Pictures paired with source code
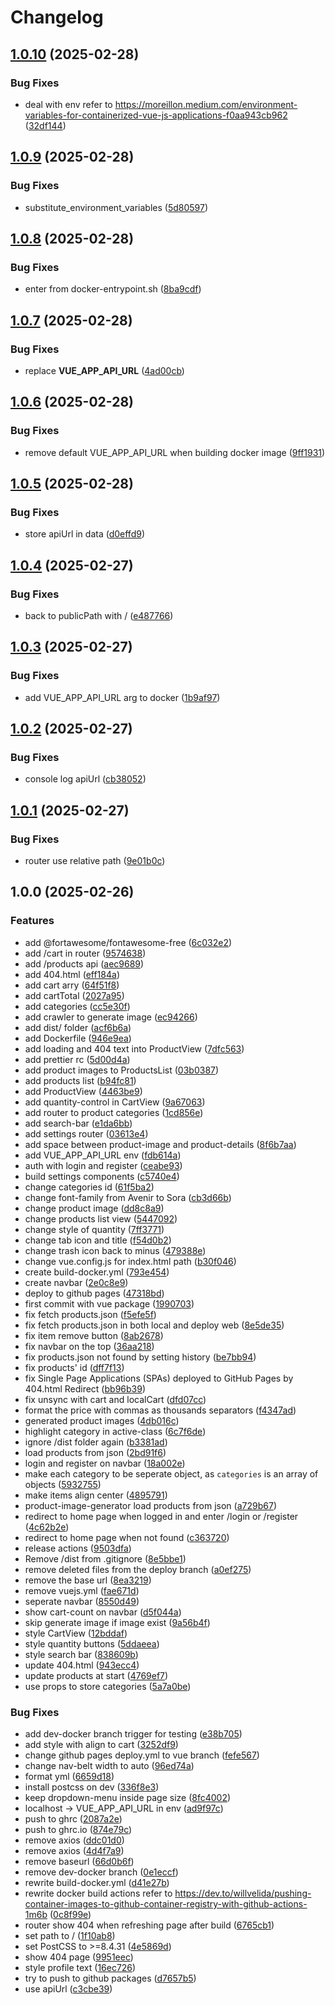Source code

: # Changelog

## [1.0.10](https://github.com/wulukewu/shopping-site/compare/v1.0.9...v1.0.10) (2025-02-28)


### Bug Fixes

* deal with env refer to https://moreillon.medium.com/environment-variables-for-containerized-vue-js-applications-f0aa943cb962 ([32df144](https://github.com/wulukewu/shopping-site/commit/32df144d0d00ec70e2f1e250bef721b388bd3dad))

## [1.0.9](https://github.com/wulukewu/shopping-site/compare/v1.0.8...v1.0.9) (2025-02-28)


### Bug Fixes

* substitute_environment_variables ([5d80597](https://github.com/wulukewu/shopping-site/commit/5d80597d589809c0b194d52b743e15a7dccc4a5f))

## [1.0.8](https://github.com/wulukewu/shopping-site/compare/v1.0.7...v1.0.8) (2025-02-28)


### Bug Fixes

* enter from docker-entrypoint.sh ([8ba9cdf](https://github.com/wulukewu/shopping-site/commit/8ba9cdf613aac3888d61cd917e57f9b134c8d162))

## [1.0.7](https://github.com/wulukewu/shopping-site/compare/v1.0.6...v1.0.7) (2025-02-28)


### Bug Fixes

* replace __VUE_APP_API_URL__ ([4ad00cb](https://github.com/wulukewu/shopping-site/commit/4ad00cbf2ff7c9363f7d07986712ac4c73a229db))

## [1.0.6](https://github.com/wulukewu/shopping-site/compare/v1.0.5...v1.0.6) (2025-02-28)


### Bug Fixes

* remove default VUE_APP_API_URL when building docker image ([9ff1931](https://github.com/wulukewu/shopping-site/commit/9ff19312861fb4c7c24748e844f07bc56461c011))

## [1.0.5](https://github.com/wulukewu/shopping-site/compare/v1.0.4...v1.0.5) (2025-02-28)


### Bug Fixes

* store apiUrl in data ([d0effd9](https://github.com/wulukewu/shopping-site/commit/d0effd9d5f25c336ced1ef97fc327d9d74162e8b))

## [1.0.4](https://github.com/wulukewu/shopping-site/compare/v1.0.3...v1.0.4) (2025-02-27)


### Bug Fixes

* back to publicPath with / ([e487766](https://github.com/wulukewu/shopping-site/commit/e487766e9a2d5ef0c1a2734c668133111b1c828e))

## [1.0.3](https://github.com/wulukewu/shopping-site/compare/v1.0.2...v1.0.3) (2025-02-27)


### Bug Fixes

* add VUE_APP_API_URL arg to docker ([1b9af97](https://github.com/wulukewu/shopping-site/commit/1b9af970c0d58ef5a50f6def3fa6be7b07599f1b))

## [1.0.2](https://github.com/wulukewu/shopping-site/compare/v1.0.1...v1.0.2) (2025-02-27)


### Bug Fixes

* console log apiUrl ([cb38052](https://github.com/wulukewu/shopping-site/commit/cb38052820f28ec88f1da5c72771110a0fa4881b))

## [1.0.1](https://github.com/wulukewu/shopping-site/compare/v1.0.0...v1.0.1) (2025-02-27)


### Bug Fixes

* router use relative path ([9e01b0c](https://github.com/wulukewu/shopping-site/commit/9e01b0cac276ad50c6552ad25e5e301c2abc0620))

## 1.0.0 (2025-02-26)


### Features

* add @fortawesome/fontawesome-free ([6c032e2](https://github.com/wulukewu/shopping-site/commit/6c032e21a471ead4e5eab6ba9a0ca8edbc2ce489))
* add /cart in router ([9574638](https://github.com/wulukewu/shopping-site/commit/9574638aef577c78dbb40888c4c5332c667f3fa1))
* add /products api ([aec9689](https://github.com/wulukewu/shopping-site/commit/aec968909d206f2b96f493f32314318b1971bf14))
* add 404.html ([eff184a](https://github.com/wulukewu/shopping-site/commit/eff184a181c508788f89d5f15aec714e82162bda))
* add cart arry ([64f51f8](https://github.com/wulukewu/shopping-site/commit/64f51f829361ef518a6f8f111947cca1379550b2))
* add cartTotal ([2027a95](https://github.com/wulukewu/shopping-site/commit/2027a9529d0c9814e624519c627d3fbb059c9cb8))
* add categories ([cc5e30f](https://github.com/wulukewu/shopping-site/commit/cc5e30fbbf3a996790b776cd7298eba10f54c97e))
* add crawler to generate image ([ec94266](https://github.com/wulukewu/shopping-site/commit/ec942664cf6d4922a375b2224033a778ba916c52))
* add dist/ folder ([acf6b6a](https://github.com/wulukewu/shopping-site/commit/acf6b6a6612f96982cd82baebf231ffc94038d3d))
* add Dockerfile ([946e9ea](https://github.com/wulukewu/shopping-site/commit/946e9ea0f369e6bb10dd3a06f186039ea9dc1753))
* add loading and 404 text into ProductView ([7dfc563](https://github.com/wulukewu/shopping-site/commit/7dfc563a0c950b93b24e8fdcbd336aa04a65000a))
* add prettier rc ([5d00d4a](https://github.com/wulukewu/shopping-site/commit/5d00d4a91cccaf8072896bf4217875b9d4f92fa9))
* add product images to ProductsList ([03b0387](https://github.com/wulukewu/shopping-site/commit/03b038787cbe3cb3b0a572d6df9418ac820ba103))
* add products list ([b94fc81](https://github.com/wulukewu/shopping-site/commit/b94fc81fa863ab48b98c73b9ff6de019e54635b4))
* add ProductView ([4463be9](https://github.com/wulukewu/shopping-site/commit/4463be9e58cfa84dfddfae6365cfe25893a36ff6))
* add quantity-control in CartView ([9a67063](https://github.com/wulukewu/shopping-site/commit/9a670635c187f84d30d5cac1a89593dc6ad2cb2f))
* add router to product categories ([1cd856e](https://github.com/wulukewu/shopping-site/commit/1cd856ec584d8355c52e5d01b59e5898ef44e0e7))
* add search-bar ([e1da6bb](https://github.com/wulukewu/shopping-site/commit/e1da6bb09b0adb90de4c54d9ca87f74409ffc52f))
* add settings router ([03613e4](https://github.com/wulukewu/shopping-site/commit/03613e4afafbd4a93b5f13c1fa587a46101f61e7))
* add space between product-image and product-details ([8f6b7aa](https://github.com/wulukewu/shopping-site/commit/8f6b7aaae896105da283ee48b7a9c9a877d83367))
* add VUE_APP_API_URL env ([fdb614a](https://github.com/wulukewu/shopping-site/commit/fdb614a40a5f4d034eb097e3abdffea8070cf547))
* auth with login and register ([ceabe93](https://github.com/wulukewu/shopping-site/commit/ceabe93ca2d2b406c9a83dfa65fff093ad747a40))
* build settings components ([c5740e4](https://github.com/wulukewu/shopping-site/commit/c5740e42007ef6bfd6b88e4173439973a234a277))
* change categories id ([61f5ba2](https://github.com/wulukewu/shopping-site/commit/61f5ba2a23079a0209e3638dd61558d6b4a5d7b0))
* change font-family from Avenir to Sora ([cb3d66b](https://github.com/wulukewu/shopping-site/commit/cb3d66b70f90c95dc97cb95492d2469900dbdb91))
* change product image ([dd8c8a9](https://github.com/wulukewu/shopping-site/commit/dd8c8a976d610ee6ae7c4c75f800b21403320cbe))
* change products list view ([5447092](https://github.com/wulukewu/shopping-site/commit/544709298aedfbfc8cca7b9426e0eec75e5dc073))
* change style of quantity ([7ff3771](https://github.com/wulukewu/shopping-site/commit/7ff377173177b9396119356c0237fd3b6f5716b2))
* change tab icon and title ([f54d0b2](https://github.com/wulukewu/shopping-site/commit/f54d0b2101f3eff81bb1c7dc92873ace720c149c))
* change trash icon back to minus ([479388e](https://github.com/wulukewu/shopping-site/commit/479388e2a6e665d95dc8bb7b1bc481b8f3d5749a))
* change vue.config.js for index.html path ([b30f046](https://github.com/wulukewu/shopping-site/commit/b30f046f187a9cb2817d2cda5d29e1e967551574))
* create build-docker.yml ([793e454](https://github.com/wulukewu/shopping-site/commit/793e4541aa80b465e9797850e57e5113787e686d))
* create navbar ([2e0c8e9](https://github.com/wulukewu/shopping-site/commit/2e0c8e98b68dd8a3b2536fc2ed7229aa5164d400))
* deploy to github pages ([47318bd](https://github.com/wulukewu/shopping-site/commit/47318bddb106ad09a0ab3a857398bd3f77a8967b))
* first commit with vue package ([1990703](https://github.com/wulukewu/shopping-site/commit/19907033c889aa67d32b4ab827f8fa611918c7fa))
* fix fetch products.json ([f5efe5f](https://github.com/wulukewu/shopping-site/commit/f5efe5f10d4cf751503179ab02207643563e3926))
* fix fetch products.json in both local and deploy web ([8e5de35](https://github.com/wulukewu/shopping-site/commit/8e5de358affb2179e8db2f99013122fb3c742bb5))
* fix item remove button ([8ab2678](https://github.com/wulukewu/shopping-site/commit/8ab26781330e826429e1321fcf4eca1073d870aa))
* fix navbar on the top ([36aa218](https://github.com/wulukewu/shopping-site/commit/36aa218795515b3907b1484a122c146221f7c568))
* fix products.json not found by setting history ([be7bb94](https://github.com/wulukewu/shopping-site/commit/be7bb9441793eb5d9a32252168c6a6313e72fcce))
* fix products' id ([dff7f13](https://github.com/wulukewu/shopping-site/commit/dff7f137c8dcbf01fe6df8161469faf410c92f7e))
* fix Single Page Applications (SPAs) deployed to GitHub Pages by 404.html Redirect ([bb96b39](https://github.com/wulukewu/shopping-site/commit/bb96b3958577281ed181b55c14bed1ab061de2ca))
* fix unsync with cart and localCart ([dfd07cc](https://github.com/wulukewu/shopping-site/commit/dfd07cced7380bc666a1b5d2327ec828ae9de7d3))
* format the price with commas as thousands separators ([f4347ad](https://github.com/wulukewu/shopping-site/commit/f4347addeea1599916456bd10132f604a120e453))
* generated product images ([4db016c](https://github.com/wulukewu/shopping-site/commit/4db016cb12c31f143f40e518632a5a8f405068e6))
* highlight category in active-class ([6c7f6de](https://github.com/wulukewu/shopping-site/commit/6c7f6dea4c50a73e9451d5bced889ec1837806a3))
* ignore /dist folder again ([b3381ad](https://github.com/wulukewu/shopping-site/commit/b3381ad6a731e3c36c650cd06070364790e3df7d))
* load products from json ([2bd91f6](https://github.com/wulukewu/shopping-site/commit/2bd91f61dfe5909f8ac93f8fbe1df29bd9fc9808))
* login and register on navbar ([18a002e](https://github.com/wulukewu/shopping-site/commit/18a002ed31dd7560238adb82dbb25ed2ba4a1089))
* make each category to be seperate object, as `categories` is an array of objects ([5932755](https://github.com/wulukewu/shopping-site/commit/5932755cf22f5551a6e4be11b9806e68509f9a1d))
* make items align center ([4895791](https://github.com/wulukewu/shopping-site/commit/4895791d50f37206aa0b1e05b04eb9757152df92))
* product-image-generator load products from json ([a729b67](https://github.com/wulukewu/shopping-site/commit/a729b67ebbf531a641dcfc6956b4d5ca000edb3d))
* redirect to home page when logged in and enter /login or /register ([4c62b2e](https://github.com/wulukewu/shopping-site/commit/4c62b2ebaa6ea0cd7f22e4092a2cfdfc53ea6855))
* redirect to home page when not found ([c363720](https://github.com/wulukewu/shopping-site/commit/c363720db6c1d49b6341b148344e91e7e45188c5))
* release actions ([9503dfa](https://github.com/wulukewu/shopping-site/commit/9503dfa752e2df5ab2fe07221286de64b5834f65))
* Remove /dist from .gitignore ([8e5bbe1](https://github.com/wulukewu/shopping-site/commit/8e5bbe104309758920bd490c9df7185c38683e14))
* remove deleted files from the deploy branch ([a0ef275](https://github.com/wulukewu/shopping-site/commit/a0ef2756dd99a83ec28ecac0854d868058bf2700))
* remove the base url ([8ea3219](https://github.com/wulukewu/shopping-site/commit/8ea321965cf7e1df8905d1f78ff7d7fd6fdc47c0))
* remove vuejs.yml ([fae671d](https://github.com/wulukewu/shopping-site/commit/fae671d08a403898e3360eea5d30d4360b746f37))
* seperate navbar ([8550d49](https://github.com/wulukewu/shopping-site/commit/8550d49e3b07e429f15cf851604aefdc9f05ac9d))
* show cart-count on navbar ([d5f044a](https://github.com/wulukewu/shopping-site/commit/d5f044a9be1b8458f14a052eda72c4b2e956ec99))
* skip generate image if image exist ([9a56b4f](https://github.com/wulukewu/shopping-site/commit/9a56b4f2887f8cb6cb7ca3572aae769e3a8b234a))
* style CartView ([12bddaf](https://github.com/wulukewu/shopping-site/commit/12bddafbd4353f779b007ca3f81af3467f7fb4bf))
* style quantity buttons ([5ddaeea](https://github.com/wulukewu/shopping-site/commit/5ddaeeaf3bde6b6b63bb10acd308e1a756b3e6e4))
* style search bar ([838609b](https://github.com/wulukewu/shopping-site/commit/838609b54b896110b368874d376ada49a85fd905))
* update 404.html ([943ecc4](https://github.com/wulukewu/shopping-site/commit/943ecc46a1eb00688f1af4bdc9e4e8dff3474d93))
* update products at start ([4769ef7](https://github.com/wulukewu/shopping-site/commit/4769ef7520656e22d5389494cbd62c4da093e8bc))
* use props to store categories ([5a7a0be](https://github.com/wulukewu/shopping-site/commit/5a7a0be29a39a6743ca07e9d75e17e0a27fe71a1))


### Bug Fixes

* add dev-docker branch trigger for testing ([e38b705](https://github.com/wulukewu/shopping-site/commit/e38b705583f5250dc2aaa68ec0916ff6d3dbaaf1))
* add style with align to cart ([3252df9](https://github.com/wulukewu/shopping-site/commit/3252df984a806d740769ee0f8138291c2aa2aaef))
* change github pages deploy.yml to vue branch ([fefe567](https://github.com/wulukewu/shopping-site/commit/fefe567eec9292a787f8b38ab33587a62bd3f0ec))
* change nav-belt width to auto ([96ed74a](https://github.com/wulukewu/shopping-site/commit/96ed74adfbbc429afa211cbaee26985b3b259ef5))
* format yml ([6659d18](https://github.com/wulukewu/shopping-site/commit/6659d1824cb1fbb5cb1f06fa64b7b4e432dc8128))
* install postcss on dev ([336f8e3](https://github.com/wulukewu/shopping-site/commit/336f8e337c081b272199d17b99ac07b27efcdcea))
* keep dropdown-menu inside page size ([8fc4002](https://github.com/wulukewu/shopping-site/commit/8fc4002738a808380f0dad3f6732643cc05ece9f))
* localhost -&gt; VUE_APP_API_URL in env ([ad9f97c](https://github.com/wulukewu/shopping-site/commit/ad9f97cc8bd08262d9958718ff70c674c5b208af))
* push to ghrc ([2087a2e](https://github.com/wulukewu/shopping-site/commit/2087a2e62d20a94668076c8e7dfe00598a15a103))
* push to ghrc.io ([874e79c](https://github.com/wulukewu/shopping-site/commit/874e79c626e53e1b6ce5a28f5edd66f7f5d17842))
* remove axios ([ddc01d0](https://github.com/wulukewu/shopping-site/commit/ddc01d061a892e8cb1901392059dc35b4e77caef))
* remove axios ([4d4f7a9](https://github.com/wulukewu/shopping-site/commit/4d4f7a9e35240d139ac78eea26237ccf51157eac))
* remove baseurl ([66d0b6f](https://github.com/wulukewu/shopping-site/commit/66d0b6f1e2ae76f24e39ec3a85fbdd7265ea155a))
* remove dev-docker branch ([0e1eccf](https://github.com/wulukewu/shopping-site/commit/0e1eccf8bcb22a594333380ef2d1dd92c8bfd9b1))
* rewrite build-docker.yml ([d41e27b](https://github.com/wulukewu/shopping-site/commit/d41e27b06309701ecb688d74dd62d08234eb083e))
* rewrite docker build actions refer to https://dev.to/willvelida/pushing-container-images-to-github-container-registry-with-github-actions-1m6b ([0c8f99e](https://github.com/wulukewu/shopping-site/commit/0c8f99e5ca0e5114205f7360cc7d837eb4a577eb))
* router show 404 when refreshing page after build ([6765cb1](https://github.com/wulukewu/shopping-site/commit/6765cb1511b634685cc2b219367669a0cb17c38c))
* set path to / ([1f10ab8](https://github.com/wulukewu/shopping-site/commit/1f10ab868094d056821c7d7c6854a44729e212b4))
* set PostCSS to &gt;=8.4.31 ([4e5869d](https://github.com/wulukewu/shopping-site/commit/4e5869dc2e1fd6bda539093b59c6c8318b9ea2c3))
* show 404 page ([9951eec](https://github.com/wulukewu/shopping-site/commit/9951eecaadf8c0ebf9bf13285364311781557ce1))
* style profile text ([16ec726](https://github.com/wulukewu/shopping-site/commit/16ec726076700cd30df2fd6f72b77eeb3a07875d))
* try to push to github packages ([d7657b5](https://github.com/wulukewu/shopping-site/commit/d7657b5261e6278bb5a167d6a61077741d720305))
* use apiUrl ([c3cbe39](https://github.com/wulukewu/shopping-site/commit/c3cbe398ab3a3c4bf59dd2a831485d287ec4cead))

▸ WHAT YOU ARE ASKED TO DO
Above are the entries. Copy exactly the part that opens with the line containing "add prettier rc" and closes with the line containing "add VUE_APP_API_URL env", and no more.

▸ RESULT
* add prettier rc ([5d00d4a](https://github.com/wulukewu/shopping-site/commit/5d00d4a91cccaf8072896bf4217875b9d4f92fa9))
* add product images to ProductsList ([03b0387](https://github.com/wulukewu/shopping-site/commit/03b038787cbe3cb3b0a572d6df9418ac820ba103))
* add products list ([b94fc81](https://github.com/wulukewu/shopping-site/commit/b94fc81fa863ab48b98c73b9ff6de019e54635b4))
* add ProductView ([4463be9](https://github.com/wulukewu/shopping-site/commit/4463be9e58cfa84dfddfae6365cfe25893a36ff6))
* add quantity-control in CartView ([9a67063](https://github.com/wulukewu/shopping-site/commit/9a670635c187f84d30d5cac1a89593dc6ad2cb2f))
* add router to product categories ([1cd856e](https://github.com/wulukewu/shopping-site/commit/1cd856ec584d8355c52e5d01b59e5898ef44e0e7))
* add search-bar ([e1da6bb](https://github.com/wulukewu/shopping-site/commit/e1da6bb09b0adb90de4c54d9ca87f74409ffc52f))
* add settings router ([03613e4](https://github.com/wulukewu/shopping-site/commit/03613e4afafbd4a93b5f13c1fa587a46101f61e7))
* add space between product-image and product-details ([8f6b7aa](https://github.com/wulukewu/shopping-site/commit/8f6b7aaae896105da283ee48b7a9c9a877d83367))
* add VUE_APP_API_URL env ([fdb614a](https://github.com/wulukewu/shopping-site/commit/fdb614a40a5f4d034eb097e3abdffea8070cf547))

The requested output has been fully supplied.